▸ HOW TO COMPLETE THIS TASK: Search the data for the string "Prediction" and gather each line it is in.

▸ DATA SHOWN:

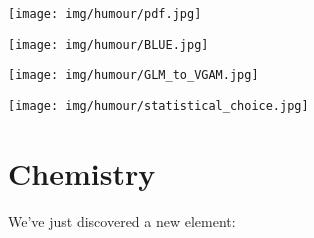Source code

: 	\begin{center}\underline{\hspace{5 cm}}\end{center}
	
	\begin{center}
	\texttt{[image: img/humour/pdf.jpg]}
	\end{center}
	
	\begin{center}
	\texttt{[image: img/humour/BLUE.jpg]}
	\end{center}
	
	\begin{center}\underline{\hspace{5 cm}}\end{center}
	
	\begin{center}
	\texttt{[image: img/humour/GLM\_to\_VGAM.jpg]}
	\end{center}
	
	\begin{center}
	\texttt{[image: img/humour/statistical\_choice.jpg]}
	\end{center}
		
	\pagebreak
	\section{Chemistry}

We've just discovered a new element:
---
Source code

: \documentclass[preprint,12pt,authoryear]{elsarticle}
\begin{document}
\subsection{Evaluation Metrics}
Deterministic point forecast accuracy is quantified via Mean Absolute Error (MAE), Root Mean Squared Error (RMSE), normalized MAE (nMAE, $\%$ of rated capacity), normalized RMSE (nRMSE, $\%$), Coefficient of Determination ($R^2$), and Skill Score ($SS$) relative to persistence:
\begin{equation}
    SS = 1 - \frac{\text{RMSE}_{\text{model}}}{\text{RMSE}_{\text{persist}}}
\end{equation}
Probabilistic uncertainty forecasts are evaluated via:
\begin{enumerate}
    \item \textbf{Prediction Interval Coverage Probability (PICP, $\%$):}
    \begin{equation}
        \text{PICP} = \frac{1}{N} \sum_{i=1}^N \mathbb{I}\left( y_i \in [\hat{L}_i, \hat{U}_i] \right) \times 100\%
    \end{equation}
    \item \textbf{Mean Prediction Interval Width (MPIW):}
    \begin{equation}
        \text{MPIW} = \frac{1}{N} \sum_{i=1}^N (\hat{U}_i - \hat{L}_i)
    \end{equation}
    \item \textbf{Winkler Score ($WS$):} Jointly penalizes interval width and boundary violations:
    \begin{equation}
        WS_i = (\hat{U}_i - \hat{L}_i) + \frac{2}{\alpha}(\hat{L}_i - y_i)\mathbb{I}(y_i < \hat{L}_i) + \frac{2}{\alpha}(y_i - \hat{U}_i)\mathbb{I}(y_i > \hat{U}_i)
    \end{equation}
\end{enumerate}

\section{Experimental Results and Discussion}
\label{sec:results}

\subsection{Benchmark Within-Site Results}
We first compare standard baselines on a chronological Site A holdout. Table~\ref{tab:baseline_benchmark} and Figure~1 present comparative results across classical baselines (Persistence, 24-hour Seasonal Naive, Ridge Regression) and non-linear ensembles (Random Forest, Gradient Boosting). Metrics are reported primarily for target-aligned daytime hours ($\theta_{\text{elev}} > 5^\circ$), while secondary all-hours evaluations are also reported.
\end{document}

▸ ANSWER TO THIS TASK:
    \item \textbf{Prediction Interval Coverage Probability (PICP, $\%$):}
    \item \textbf{Mean Prediction Interval Width (MPIW):}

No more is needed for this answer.